- _YOUR GOAL_: Below are the lines to check; count those holding the string "enum" and give only the number.

- _DATA UNDER STUDY_:
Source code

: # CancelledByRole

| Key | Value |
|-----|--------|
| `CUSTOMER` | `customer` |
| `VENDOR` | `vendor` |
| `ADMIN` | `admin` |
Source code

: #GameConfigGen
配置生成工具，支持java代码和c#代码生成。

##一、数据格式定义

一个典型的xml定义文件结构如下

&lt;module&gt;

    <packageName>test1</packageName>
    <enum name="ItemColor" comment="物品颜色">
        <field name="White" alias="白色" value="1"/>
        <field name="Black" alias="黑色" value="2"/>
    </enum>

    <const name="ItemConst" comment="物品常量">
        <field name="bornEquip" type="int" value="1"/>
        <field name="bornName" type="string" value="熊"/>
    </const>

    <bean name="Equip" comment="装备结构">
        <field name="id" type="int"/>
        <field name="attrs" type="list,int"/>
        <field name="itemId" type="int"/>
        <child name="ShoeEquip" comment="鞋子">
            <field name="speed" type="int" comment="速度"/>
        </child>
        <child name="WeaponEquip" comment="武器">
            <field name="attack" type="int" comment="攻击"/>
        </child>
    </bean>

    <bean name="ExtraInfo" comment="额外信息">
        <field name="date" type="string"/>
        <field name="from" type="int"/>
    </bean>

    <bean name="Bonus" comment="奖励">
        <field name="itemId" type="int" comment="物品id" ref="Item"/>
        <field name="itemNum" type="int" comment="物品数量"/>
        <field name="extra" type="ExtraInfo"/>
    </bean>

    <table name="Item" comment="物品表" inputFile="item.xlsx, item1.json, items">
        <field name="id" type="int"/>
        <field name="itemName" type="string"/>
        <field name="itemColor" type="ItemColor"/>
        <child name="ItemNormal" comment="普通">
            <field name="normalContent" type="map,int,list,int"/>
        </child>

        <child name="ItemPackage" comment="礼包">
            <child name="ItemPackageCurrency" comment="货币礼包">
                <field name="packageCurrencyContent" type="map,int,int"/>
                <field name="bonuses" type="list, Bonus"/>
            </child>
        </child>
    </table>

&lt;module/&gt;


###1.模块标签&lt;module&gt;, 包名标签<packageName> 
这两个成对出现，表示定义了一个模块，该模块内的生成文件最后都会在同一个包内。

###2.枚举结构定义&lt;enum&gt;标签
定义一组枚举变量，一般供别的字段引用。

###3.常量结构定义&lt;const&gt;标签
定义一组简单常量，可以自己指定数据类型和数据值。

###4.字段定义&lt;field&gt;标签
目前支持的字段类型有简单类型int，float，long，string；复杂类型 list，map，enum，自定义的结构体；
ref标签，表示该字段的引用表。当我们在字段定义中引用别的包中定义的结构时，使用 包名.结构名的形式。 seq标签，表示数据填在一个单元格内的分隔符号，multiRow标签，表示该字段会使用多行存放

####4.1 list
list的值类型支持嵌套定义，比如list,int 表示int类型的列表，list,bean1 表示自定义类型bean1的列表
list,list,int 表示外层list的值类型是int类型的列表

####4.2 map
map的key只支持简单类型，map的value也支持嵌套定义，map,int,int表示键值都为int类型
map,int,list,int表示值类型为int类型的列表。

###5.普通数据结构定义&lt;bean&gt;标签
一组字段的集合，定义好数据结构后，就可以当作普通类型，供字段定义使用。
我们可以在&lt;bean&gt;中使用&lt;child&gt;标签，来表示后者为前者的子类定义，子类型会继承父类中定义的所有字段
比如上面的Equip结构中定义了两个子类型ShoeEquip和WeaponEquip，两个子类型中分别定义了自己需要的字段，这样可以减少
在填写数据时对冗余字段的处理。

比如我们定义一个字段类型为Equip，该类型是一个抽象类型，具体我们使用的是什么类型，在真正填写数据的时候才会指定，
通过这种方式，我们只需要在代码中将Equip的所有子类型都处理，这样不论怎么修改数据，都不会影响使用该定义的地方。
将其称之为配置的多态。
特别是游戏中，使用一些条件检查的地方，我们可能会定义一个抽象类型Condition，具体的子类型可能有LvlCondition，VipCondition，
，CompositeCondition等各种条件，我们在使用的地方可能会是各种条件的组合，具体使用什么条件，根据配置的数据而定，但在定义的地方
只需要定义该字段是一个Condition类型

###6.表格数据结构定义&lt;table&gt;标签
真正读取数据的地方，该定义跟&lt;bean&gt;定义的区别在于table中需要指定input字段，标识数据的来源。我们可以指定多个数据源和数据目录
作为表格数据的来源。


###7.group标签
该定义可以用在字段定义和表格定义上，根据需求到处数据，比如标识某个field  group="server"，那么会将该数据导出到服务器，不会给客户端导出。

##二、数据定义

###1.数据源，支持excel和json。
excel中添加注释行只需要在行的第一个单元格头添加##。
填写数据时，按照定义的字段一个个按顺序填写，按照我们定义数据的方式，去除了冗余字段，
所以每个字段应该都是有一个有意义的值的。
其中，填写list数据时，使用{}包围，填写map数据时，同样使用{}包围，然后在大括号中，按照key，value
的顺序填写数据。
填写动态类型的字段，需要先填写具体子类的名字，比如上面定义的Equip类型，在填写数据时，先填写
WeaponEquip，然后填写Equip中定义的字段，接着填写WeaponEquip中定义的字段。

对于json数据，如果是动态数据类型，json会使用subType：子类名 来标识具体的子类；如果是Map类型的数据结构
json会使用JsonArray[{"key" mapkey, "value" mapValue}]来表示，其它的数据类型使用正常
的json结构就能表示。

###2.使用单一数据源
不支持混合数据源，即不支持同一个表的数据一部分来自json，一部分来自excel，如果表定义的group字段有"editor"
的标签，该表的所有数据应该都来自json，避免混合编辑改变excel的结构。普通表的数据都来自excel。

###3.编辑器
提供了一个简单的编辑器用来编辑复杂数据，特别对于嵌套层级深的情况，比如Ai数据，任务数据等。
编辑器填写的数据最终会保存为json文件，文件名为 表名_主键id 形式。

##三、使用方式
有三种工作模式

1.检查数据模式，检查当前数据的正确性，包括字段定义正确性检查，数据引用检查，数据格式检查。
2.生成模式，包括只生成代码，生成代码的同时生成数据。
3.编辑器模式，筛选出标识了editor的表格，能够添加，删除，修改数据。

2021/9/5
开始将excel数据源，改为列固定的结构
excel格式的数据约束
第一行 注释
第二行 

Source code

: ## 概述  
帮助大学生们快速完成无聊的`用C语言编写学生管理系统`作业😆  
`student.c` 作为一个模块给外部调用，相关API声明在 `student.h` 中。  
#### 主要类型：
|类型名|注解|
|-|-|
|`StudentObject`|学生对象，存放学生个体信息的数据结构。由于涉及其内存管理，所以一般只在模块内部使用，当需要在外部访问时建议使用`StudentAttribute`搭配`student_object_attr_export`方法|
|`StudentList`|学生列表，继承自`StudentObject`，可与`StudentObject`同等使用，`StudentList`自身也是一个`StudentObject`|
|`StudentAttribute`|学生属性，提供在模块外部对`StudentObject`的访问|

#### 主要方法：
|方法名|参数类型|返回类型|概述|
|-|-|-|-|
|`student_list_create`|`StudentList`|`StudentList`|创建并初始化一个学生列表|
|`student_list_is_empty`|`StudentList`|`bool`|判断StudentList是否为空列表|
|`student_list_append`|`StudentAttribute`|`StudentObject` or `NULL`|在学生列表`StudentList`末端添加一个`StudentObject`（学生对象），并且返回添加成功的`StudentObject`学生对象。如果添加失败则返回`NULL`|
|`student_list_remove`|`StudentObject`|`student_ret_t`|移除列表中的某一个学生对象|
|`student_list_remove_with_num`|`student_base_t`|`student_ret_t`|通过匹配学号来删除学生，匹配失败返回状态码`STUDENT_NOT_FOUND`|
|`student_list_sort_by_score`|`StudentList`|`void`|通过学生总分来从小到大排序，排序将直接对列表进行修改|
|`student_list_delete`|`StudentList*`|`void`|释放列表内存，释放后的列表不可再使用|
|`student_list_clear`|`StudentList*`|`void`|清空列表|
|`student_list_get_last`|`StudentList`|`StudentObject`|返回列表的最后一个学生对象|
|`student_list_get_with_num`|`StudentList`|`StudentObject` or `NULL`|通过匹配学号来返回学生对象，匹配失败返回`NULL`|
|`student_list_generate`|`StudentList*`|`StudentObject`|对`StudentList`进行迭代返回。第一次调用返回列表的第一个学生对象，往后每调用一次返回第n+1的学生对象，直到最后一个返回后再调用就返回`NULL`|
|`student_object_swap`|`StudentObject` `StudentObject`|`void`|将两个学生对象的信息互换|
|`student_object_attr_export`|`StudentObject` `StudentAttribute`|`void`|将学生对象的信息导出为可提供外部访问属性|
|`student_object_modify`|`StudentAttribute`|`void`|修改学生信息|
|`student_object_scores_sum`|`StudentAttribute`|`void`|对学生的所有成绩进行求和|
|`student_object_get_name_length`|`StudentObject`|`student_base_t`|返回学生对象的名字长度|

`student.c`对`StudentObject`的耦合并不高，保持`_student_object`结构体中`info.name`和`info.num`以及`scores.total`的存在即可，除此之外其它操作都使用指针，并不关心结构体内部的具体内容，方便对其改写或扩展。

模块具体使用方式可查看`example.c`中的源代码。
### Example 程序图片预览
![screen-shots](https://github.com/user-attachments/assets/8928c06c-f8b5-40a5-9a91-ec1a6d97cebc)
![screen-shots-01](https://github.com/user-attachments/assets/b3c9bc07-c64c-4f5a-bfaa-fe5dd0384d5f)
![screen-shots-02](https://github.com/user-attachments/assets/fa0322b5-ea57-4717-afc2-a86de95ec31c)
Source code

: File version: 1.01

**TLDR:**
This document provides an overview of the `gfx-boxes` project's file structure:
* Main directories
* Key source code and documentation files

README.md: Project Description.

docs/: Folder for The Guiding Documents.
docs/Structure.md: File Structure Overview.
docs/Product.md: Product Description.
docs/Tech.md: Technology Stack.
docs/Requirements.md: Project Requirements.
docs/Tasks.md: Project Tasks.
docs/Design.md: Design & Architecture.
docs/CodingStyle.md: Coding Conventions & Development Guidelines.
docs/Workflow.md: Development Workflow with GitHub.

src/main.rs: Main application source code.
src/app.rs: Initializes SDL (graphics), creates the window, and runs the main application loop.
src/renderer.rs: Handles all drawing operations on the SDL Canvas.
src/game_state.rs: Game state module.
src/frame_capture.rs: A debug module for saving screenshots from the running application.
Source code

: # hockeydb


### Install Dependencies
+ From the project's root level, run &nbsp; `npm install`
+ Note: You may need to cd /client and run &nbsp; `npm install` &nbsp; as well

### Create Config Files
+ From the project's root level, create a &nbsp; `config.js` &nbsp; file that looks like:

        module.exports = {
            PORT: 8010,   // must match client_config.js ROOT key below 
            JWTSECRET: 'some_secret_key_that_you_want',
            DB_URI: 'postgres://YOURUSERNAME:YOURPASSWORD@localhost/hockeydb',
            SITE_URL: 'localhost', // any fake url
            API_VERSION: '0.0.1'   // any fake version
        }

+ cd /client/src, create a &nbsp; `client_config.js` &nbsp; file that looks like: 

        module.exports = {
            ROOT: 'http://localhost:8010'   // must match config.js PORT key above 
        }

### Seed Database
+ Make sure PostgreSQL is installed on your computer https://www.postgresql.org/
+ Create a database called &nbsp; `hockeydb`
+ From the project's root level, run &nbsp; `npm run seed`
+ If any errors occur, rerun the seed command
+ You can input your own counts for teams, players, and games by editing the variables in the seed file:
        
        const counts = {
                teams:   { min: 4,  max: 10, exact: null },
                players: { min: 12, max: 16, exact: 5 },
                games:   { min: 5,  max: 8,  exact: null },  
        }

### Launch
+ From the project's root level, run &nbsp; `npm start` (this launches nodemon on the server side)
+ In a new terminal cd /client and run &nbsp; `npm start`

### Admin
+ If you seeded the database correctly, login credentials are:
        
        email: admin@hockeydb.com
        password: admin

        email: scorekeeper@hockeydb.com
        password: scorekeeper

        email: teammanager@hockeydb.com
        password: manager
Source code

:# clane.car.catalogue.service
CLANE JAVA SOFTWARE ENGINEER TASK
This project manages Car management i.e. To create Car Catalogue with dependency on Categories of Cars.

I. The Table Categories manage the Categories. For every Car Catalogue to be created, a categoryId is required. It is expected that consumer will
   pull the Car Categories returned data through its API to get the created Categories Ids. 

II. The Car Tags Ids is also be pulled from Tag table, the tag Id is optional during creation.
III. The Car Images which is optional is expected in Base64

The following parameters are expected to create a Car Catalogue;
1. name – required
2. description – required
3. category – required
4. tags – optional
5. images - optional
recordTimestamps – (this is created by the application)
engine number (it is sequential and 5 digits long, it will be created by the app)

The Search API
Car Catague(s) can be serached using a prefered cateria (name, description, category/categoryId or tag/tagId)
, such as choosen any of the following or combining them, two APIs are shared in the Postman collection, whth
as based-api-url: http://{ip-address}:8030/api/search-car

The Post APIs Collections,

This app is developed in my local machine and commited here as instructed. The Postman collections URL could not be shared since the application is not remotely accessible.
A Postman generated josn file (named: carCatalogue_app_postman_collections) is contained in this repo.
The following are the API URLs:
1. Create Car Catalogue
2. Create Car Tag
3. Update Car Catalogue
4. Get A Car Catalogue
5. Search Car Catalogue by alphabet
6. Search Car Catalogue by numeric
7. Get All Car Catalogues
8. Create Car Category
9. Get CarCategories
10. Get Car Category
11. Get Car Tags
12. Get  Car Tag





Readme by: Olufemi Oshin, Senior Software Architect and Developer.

- _RESPONSE TO THE TASK_: 4